1. THE WARRIORS
We begin with the reigning champions, the favorites to capture back-to-back titles. Golden State set the NBA record with a 73-9 regular season, and the Warriors' reward to open the playoffs is a rematch of last season's Western Conference finals against the Houston Rockets. It's a matchup of the game's two best scorers this season — Stephen Curry and James Harden. The Warriors are 12-1 in their last 13 against the Rockets and Curry has sizzled in those games, shooting 54 percent from the field and 50 percent from 3-point range.
2. THE SPURS
This was the first season in NBA history where two teams won at least 80 percent of their games. Meet the other one. San Antonio went 67-15 — tying for the seventh-best record in the history of the league — and finished six games behind the Warriors in the Western Conference. If there's a franchise that would enjoy having such a year somehow stay off the radar, it's the Spurs. San Antonio coach Gregg Popovich managed his players' minutes to perfection again, with no one averaging more than 33 per night. Anything less than a Warriors-Spurs Western Conference finals would seem disappointing.
3. TIM DUNCAN
He merits his own mention for this reason: Duncan has a chance to play in more postseason victories than anyone in the history of the NBA. He's been in 151 so far in his legendary career with the Spurs. Only Derek Fisher (161), Robert Horry (155) and Kareem Abdul-Jabbar (154) have played in more wins at this time of year.
4. LEBRON JAMES
In 10 previous trips to the playoffs, James has reached at least the second round all 10 times. His teams (Cleveland, then Miami, then Cleveland again) are a staggering 40-7 in first-round games, and James is on a personal 13-game winning streak in those opening matchups. James just finds ways to lift his game in the playoffs, playing huge minutes. And consider this one: Among players in this postseason, no one has more assists in their playoff career than James.

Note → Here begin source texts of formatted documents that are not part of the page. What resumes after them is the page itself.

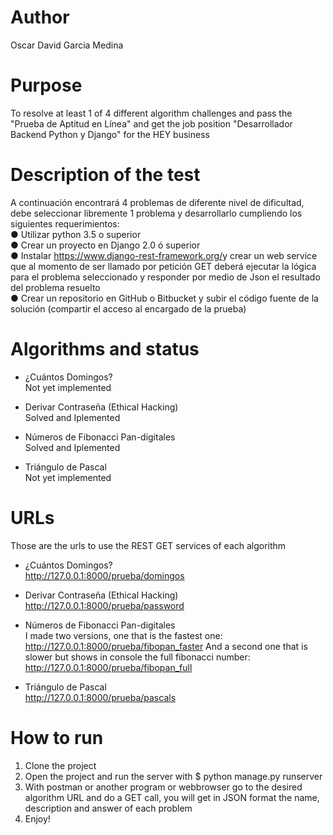 # Author
Oscar David Garcia Medina

# Purpose
To resolve at least 1 of 4 different algorithm challenges and pass the "Prueba de Aptitud en Línea" and get the job position "Desarrollador Backend Python y Django" for the HEY business

# Description of the test
A continuación encontrará 4 problemas de diferente nivel de dificultad, debe seleccionar
libremente 1 problema y desarrollarlo cumpliendo los siguientes requerimientos:  
● Utilizar python 3.5 o superior  
● Crear un proyecto en Django 2.0 ó superior  
● Instalar ​https://www.django-rest-framework.org/​ y crear un web service que al
momento de ser llamado por petición GET deberá ejecutar la lógica para el problema
seleccionado y responder por medio de Json el resultado del problema resuelto  
● Crear un repositorio en GitHub o Bitbucket y subir el código fuente de la solución
(compartir el acceso al encargado de la prueba)

# Algorithms and status
- ¿Cuántos Domingos?  
Not yet implemented

- Derivar Contraseña (Ethical Hacking)  
Solved and Iplemented

- Números de Fibonacci Pan-digitales  
Solved and Iplemented

- Triángulo de Pascal  
Not yet implemented

# URLs
Those are the urls to use the REST GET services of each algorithm

- ¿Cuántos Domingos?  
http://127.0.0.1:8000/prueba/domingos

- Derivar Contraseña (Ethical Hacking)  
http://127.0.0.1:8000/prueba/password

- Números de Fibonacci Pan-digitales    
I made two versions, one that is the fastest one:  
http://127.0.0.1:8000/prueba/fibopan_faster
And a second one that is slower but shows in console the full fibonacci number:  
http://127.0.0.1:8000/prueba/fibopan_full

- Triángulo de Pascal  
http://127.0.0.1:8000/prueba/pascals

# How to run
1. Clone the project
2. Open the project and run the server with 
    $ python manage.py runserver
3. With postman or another program or webbrowser go to the desired algorithm URL and do a GET call, you will get in JSON format the name, description and answer of each problem
4. Enjoy!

This is a logical pick to be the most intriguing first-round series, for plenty of reasons. For starters, both teams finished with 48-34 records and come from the same division, though Miami's 48-34 worked out to a No. 3 seed and Charlotte's 48-34 got the Hornets the No. 6 seed. But since the All-Star break, these have been two of the five hottest teams in the NBA. Charlotte was 21-8 since the break, third-best in the league behind Golden State (25-5) and San Antonio (22-7). The Heat are 19-10 in that span, behind only the Warriors, Spurs, Hornets and Toronto (21-9).
6. THE DURANT WATCH
This season has been one long countdown to Kevin Durant Watch 2016, otherwise known as what the Oklahoma City star will do this summer when free agency arrives. Durant has gotten the questions plenty of times this season, and when — or if, more accurately — the Thunder fall behind in a postseason series it's a safe bet speculation will ramp up quickly about how what's going on in these playoffs will influence the decision he makes in July. This will be especially true if the Thunder, the No. 3 seed out West, get into early trouble.
7. RAPTORS' DROUGHT
This has been the best regular season in Toronto history, a 56-26 mark that got the Raptors the No. 2 seed in the East. But this season's real goal for the Raptors has been finally getting some playoff success. Toronto was swept out of the first round last year, has lost its last five opening-round series and has reached the East semifinals once — in 2001. It's not exactly an easy draw for Toronto, which gets Indiana in the first round. The Pacers have won their last three opening-round series.
8. CLOSE GAMES
Makes sense, given that the best teams tend to make for better matchups. Last year, 59 percent of the playoff games were decided by no more than 10 points. Having said that, there were only two Game 7's last year, and the Los Angeles Clippers were in both — they beat San Antonio in the first round, and lost to Houston in the second round.
9. ROOKIE STRUGGLES
It's hard enough for rookies to get through the rigors of an 82-game regular season as it is, which might explain why it hasn't exactly been common of late for a first-year guy to put up big postseason numbers. Only two players in the last five postseasons — Harrison Barnes and Kawhi Leonard — have capped their rookie years with 100 points or more in the playoffs. And no rookie has come up with 200 points in a postseason since Miami's Dwyane Wade had 234 back in 2004.
10. AWARDS TIME
Here's a tip: When the NBA schedules a "major announcement" with one of its teams over the next few weeks, odds are someone from that team is about to pick up a big award. Stephen Curry is expected to be the MVP for the second straight year, perhaps unanimously. Minnesota's Karl-Anthony Towns also seems like a lock for rookie of the year honors. But a number of the races — coach of the year in particular — figure to be wide open. Awards are revealed periodically throughout the postseason.